Thursday, January 5, 2012

Pacing The Cage

(Bruce Cockburn - 24 June 1995. Philadelphia.) (Watch him perform this song here.)

Sunset is an angel weeping
Holding out a bloody sword
No matter how I squint I cannot
Make out what it's pointing toward
Sometimes you feel like you live too long
Days drip slowly on the page
You catch yourself
Pacing the cage

I've proven who I am so many times
The magnetic strip's worn thin
And each time I was someone else
And every one was taken in
Powers chatter in high places
Stir up eddies in the dust of rage
Set me to pacing the cage

I never knew what you all wanted
So I gave you everything
All that I could pillage
All the spells that I could sing
It's as if the thing were written
In the constitution of the age
Sooner or later you'll wind up
Pacing the cage

Sometimes the best map will not guide you
You can't see what's round the bend
Sometimes the road leads through dark places
Sometimes the darkness is your friend
Today these eyes scan bleached-out land
For the coming of the outbound stage
Pacing the cage
Pacing the cage

The longer I live the more I can relate to this song by Bruce Cockburn. In this world of ever changing careers, values, and practises, I sometimes feel like "I've proven who I am so many times, the magnetic strip's worn thin." We can never rest on yesterday's successes. That holds true for folk-singers, scientists, authors, bloggers, pastors, and church planters. "Sometimes the best map will not guide you; you can't see what's round the bend. Sometimes the road leads through dark places; sometimes the darkness is your friend." All too often I catch myself pacing the cage.
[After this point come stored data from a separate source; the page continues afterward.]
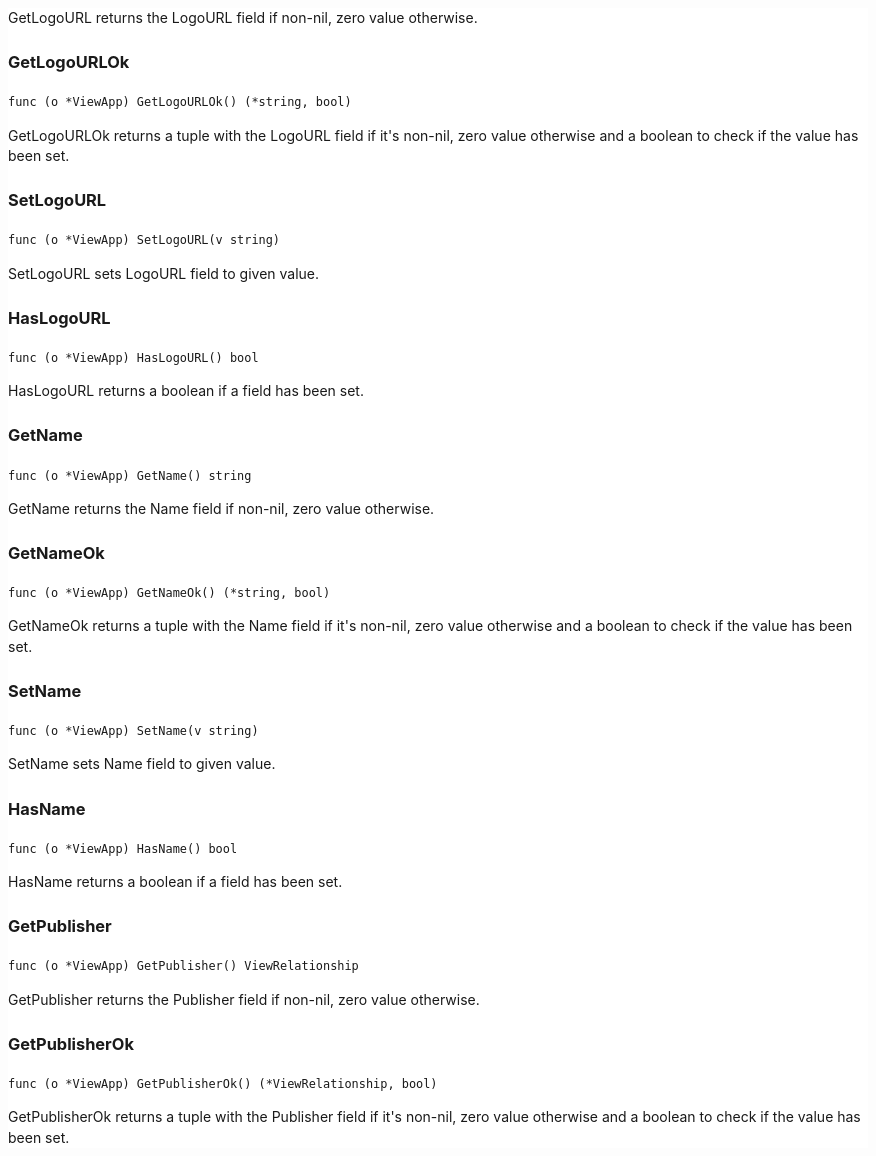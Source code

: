 GetLogoURL returns the LogoURL field if non-nil, zero value otherwise.

### GetLogoURLOk

`func (o *ViewApp) GetLogoURLOk() (*string, bool)`

GetLogoURLOk returns a tuple with the LogoURL field if it's non-nil, zero value otherwise
and a boolean to check if the value has been set.

### SetLogoURL

`func (o *ViewApp) SetLogoURL(v string)`

SetLogoURL sets LogoURL field to given value.

### HasLogoURL

`func (o *ViewApp) HasLogoURL() bool`

HasLogoURL returns a boolean if a field has been set.

### GetName

`func (o *ViewApp) GetName() string`

GetName returns the Name field if non-nil, zero value otherwise.

### GetNameOk

`func (o *ViewApp) GetNameOk() (*string, bool)`

GetNameOk returns a tuple with the Name field if it's non-nil, zero value otherwise
and a boolean to check if the value has been set.

### SetName

`func (o *ViewApp) SetName(v string)`

SetName sets Name field to given value.

### HasName

`func (o *ViewApp) HasName() bool`

HasName returns a boolean if a field has been set.

### GetPublisher

`func (o *ViewApp) GetPublisher() ViewRelationship`

GetPublisher returns the Publisher field if non-nil, zero value otherwise.

### GetPublisherOk

`func (o *ViewApp) GetPublisherOk() (*ViewRelationship, bool)`

GetPublisherOk returns a tuple with the Publisher field if it's non-nil, zero value otherwise
and a boolean to check if the value has been set.
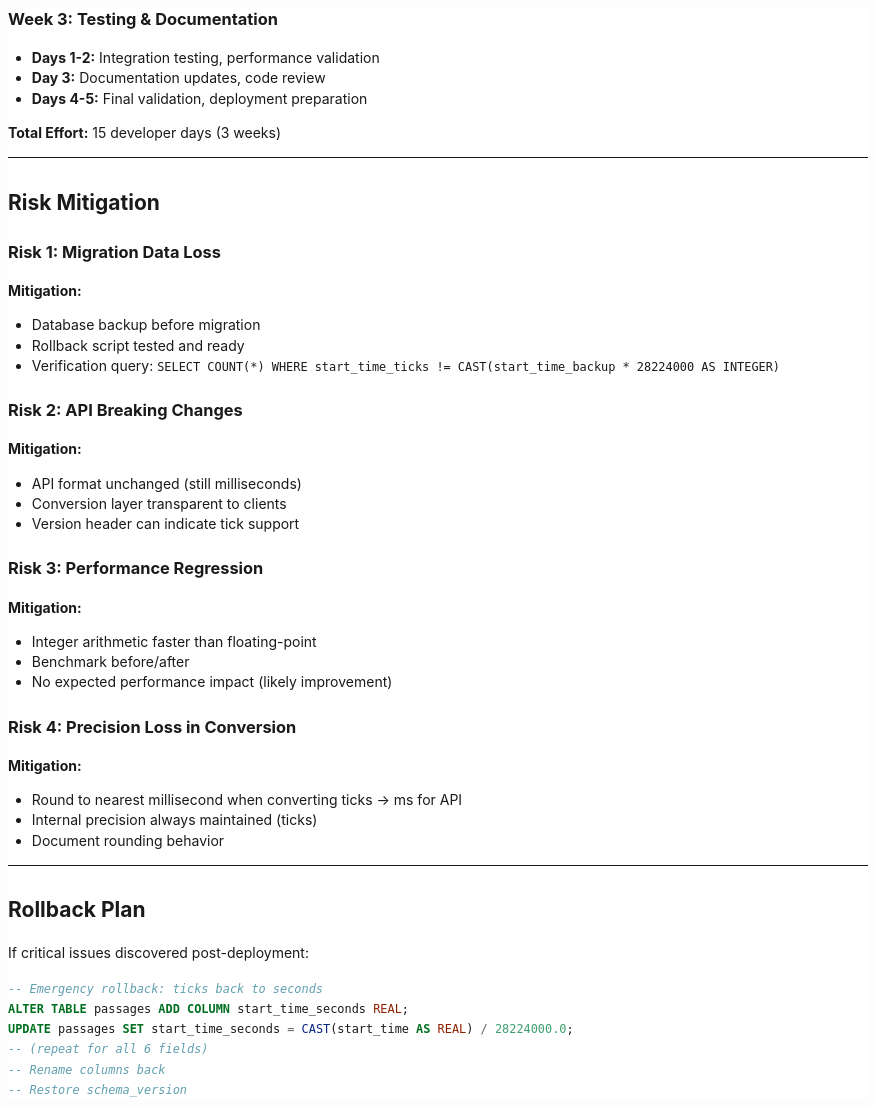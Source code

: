 ### Week 3: Testing & Documentation
- **Days 1-2:** Integration testing, performance validation
- **Day 3:** Documentation updates, code review
- **Days 4-5:** Final validation, deployment preparation

**Total Effort:** 15 developer days (3 weeks)

---

## Risk Mitigation

### Risk 1: Migration Data Loss
**Mitigation:**
- Database backup before migration
- Rollback script tested and ready
- Verification query: `SELECT COUNT(*) WHERE start_time_ticks != CAST(start_time_backup * 28224000 AS INTEGER)`

### Risk 2: API Breaking Changes
**Mitigation:**
- API format unchanged (still milliseconds)
- Conversion layer transparent to clients
- Version header can indicate tick support

### Risk 3: Performance Regression
**Mitigation:**
- Integer arithmetic faster than floating-point
- Benchmark before/after
- No expected performance impact (likely improvement)

### Risk 4: Precision Loss in Conversion
**Mitigation:**
- Round to nearest millisecond when converting ticks → ms for API
- Internal precision always maintained (ticks)
- Document rounding behavior

---

## Rollback Plan

If critical issues discovered post-deployment:

```sql
-- Emergency rollback: ticks back to seconds
ALTER TABLE passages ADD COLUMN start_time_seconds REAL;
UPDATE passages SET start_time_seconds = CAST(start_time AS REAL) / 28224000.0;
-- (repeat for all 6 fields)
-- Rename columns back
-- Restore schema_version
```
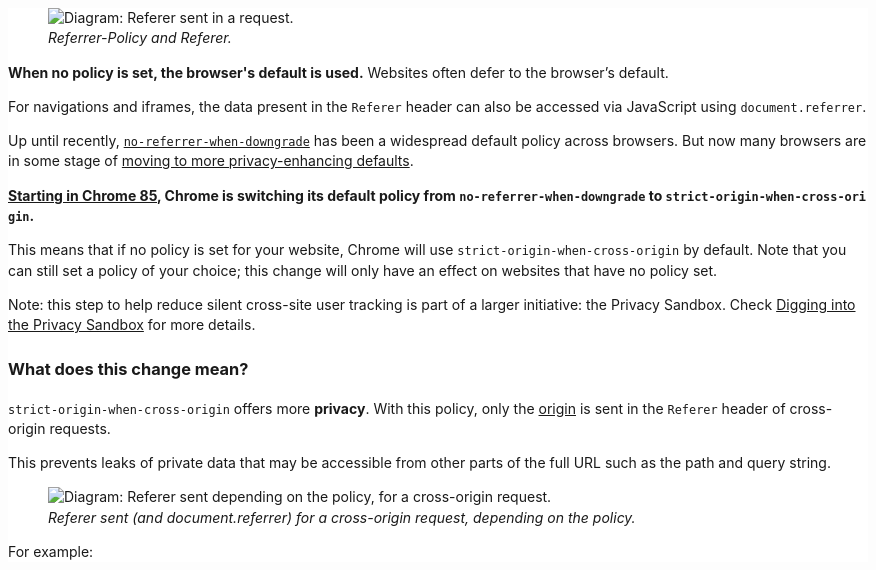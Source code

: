 <figure>
 <img src="/web/updates/images/2020/07/referrer-policy-default-01.png" alt="Diagram: Referer sent in
      a request."/>
 <figcaption>
   <em>Referrer-Policy and Referer.</em>
 </figcaption>
</figure>

**When no policy is set, the browser's default is used.** Websites often defer to the browser’s
default.

For navigations and iframes, the data present in the `Referer` header can also be accessed via
JavaScript using `document.referrer`.

Up until recently,
[`no-referrer-when-downgrade`](https://developer.mozilla.org/en-US/docs/Web/HTTP/Headers/Referrer-Policy)
has been a widespread default policy across browsers. But now many browsers are in some stage of
[moving to more privacy-enhancing
defaults](https://web.dev/referrer-best-practices/#default-referrer-policies-in-browsers).

**[Starting in Chrome 85](https://blog.chromium.org/2020/07/chrome-85-upload-streaming-human.html),
Chrome is switching its default policy from `no-referrer-when-downgrade` to
`strict-origin-when-cross-origin`.**

This means that if no policy is set for your website, Chrome will use
`strict-origin-when-cross-origin` by default. Note that you can still set a policy of your choice;
this change will only have an effect on websites that have no policy set.

<div class="clearfix"></div>

Note: this step to help reduce silent cross-site user tracking is part of a larger initiative: the
Privacy Sandbox. Check [Digging into the Privacy
Sandbox](https://web.dev/digging-into-the-privacy-sandbox/) for more details.

### What does this change mean?

`strict-origin-when-cross-origin` offers more **privacy**. With this policy, only the
[origin](https://web.dev/same-site-same-origin/#origin) is sent in the `Referer` header of
cross-origin requests.

This prevents leaks of private data that may be accessible from other parts of the full URL such as
the path and query string.

<figure>
 <img src="/web/updates/images/2020/07/referrer-policy-default-02.png" alt="Diagram: Referer sent
      depending on the policy, for a cross-origin request."/>
 <figcaption>
   <em>Referer sent (and document.referrer) for a cross-origin request, depending on the
   policy.</em>
 </figcaption>
</figure>

For example:
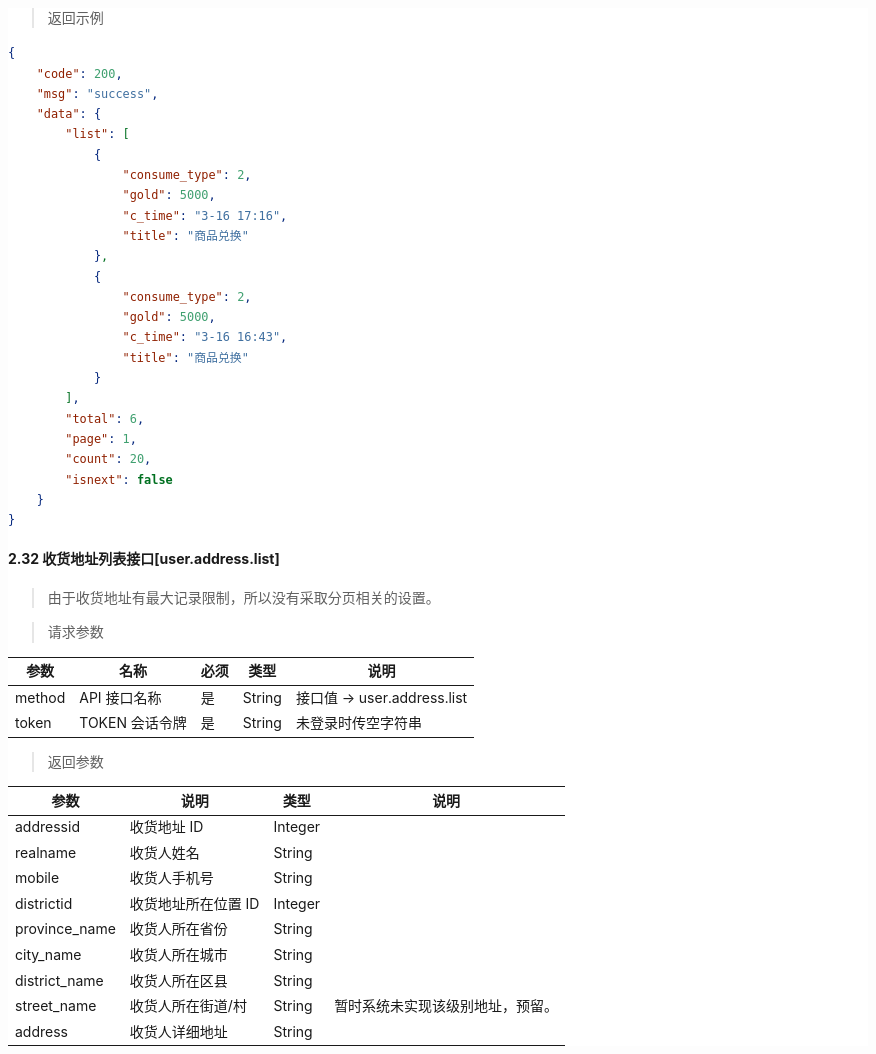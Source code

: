 > 返回示例

```json
{
    "code": 200,
    "msg": "success",
    "data": {
        "list": [
            {
                "consume_type": 2,
                "gold": 5000,
                "c_time": "3-16 17:16",
                "title": "商品兑换"
            },
            {
                "consume_type": 2,
                "gold": 5000,
                "c_time": "3-16 16:43",
                "title": "商品兑换"
            }
        ],
        "total": 6,
        "page": 1,
        "count": 20,
        "isnext": false
    }
}
```

#### 2.32 收货地址列表接口[user.address.list]

> 由于收货地址有最大记录限制，所以没有采取分页相关的设置。

> 请求参数

| 参数   | 名称           | 必须 | 类型   | 说明                        |
| ------ | -------------- | ---- | ------ | --------------------------- |
| method | API 接口名称   | 是   | String | 接口值 -> user.address.list |
| token  | TOKEN 会话令牌 | 是   | String | 未登录时传空字符串          |

> 返回参数

| 参数          | 说明                | 类型    | 说明                             |
| ------------- | ------------------- | ------- | -------------------------------- |
| addressid     | 收货地址 ID         | Integer |                                  |
| realname      | 收货人姓名          | String  |                                  |
| mobile        | 收货人手机号        | String  |                                  |
| districtid    | 收货地址所在位置 ID | Integer |                                  |
| province_name | 收货人所在省份      | String  |                                  |
| city_name     | 收货人所在城市      | String  |                                  |
| district_name | 收货人所在区县      | String  |                                  |
| street_name   | 收货人所在街道/村   | String  | 暂时系统未实现该级别地址，预留。 |
| address       | 收货人详细地址      | String  |                                  |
Jeremiah knew these emotions as he wrote Lamentations 3:1-8,
I am the man who has seen affliction
Because of the rod of His wrath.
He has driven me and made me walk
In darkness and not in light.
Surely against me He has turned His hand
Repeatedly all the day.
He has caused my flesh and my skin to waste away,
He has broken my bones.
He has besieged and encompassed me with bitterness and hardship.
In dark places He has made me dwell,
Like those who have long been dead.
He has walled me in so that I cannot go out;
He has made my chain heavy.
Even when I cry out and call for help,
He shuts out my prayer.


It is unclear whether Jeremiah had truly been shut out by God. More likely, Jeremiah is expressing how he feels God has treated him and is prophetically speaking of how God will one day abandon his Son, Jesus, on the cross. Later, Jeremiah seems to realize that God is more gracious and loving and attentive than Jeremiah had made him out to be. In 3:21-26 he says,
Yet this I call to mind
and therefore I have hope:
Because of the LORD’s great love we are not consumed,
for his compassions never fail.
They are new every morning;
great is your faithfulness.
I say to myself, “The LORD is my portion;
therefore I will wait for him.”
The LORD is good to those whose hope is in him,
to the one who seeks him;
it is good to wait quietly
for the salvation of the LORD.

So, just as we cannot rest on yesterday's successes, we must use the best map we have even if it is insufficient to the task of guiding us, and we must strike out to where the road leads even if it is through dark places. As we go, we can take a fresh measure of God's great love and his compassions; for they are new every morning and made fresh each day for every one of us. "The Lord is my portion; therefore I will wait for him. The Lord is good to those whose hope is in him, to the one who seeks him; it is good to wait quietly for the salvation of the Lord."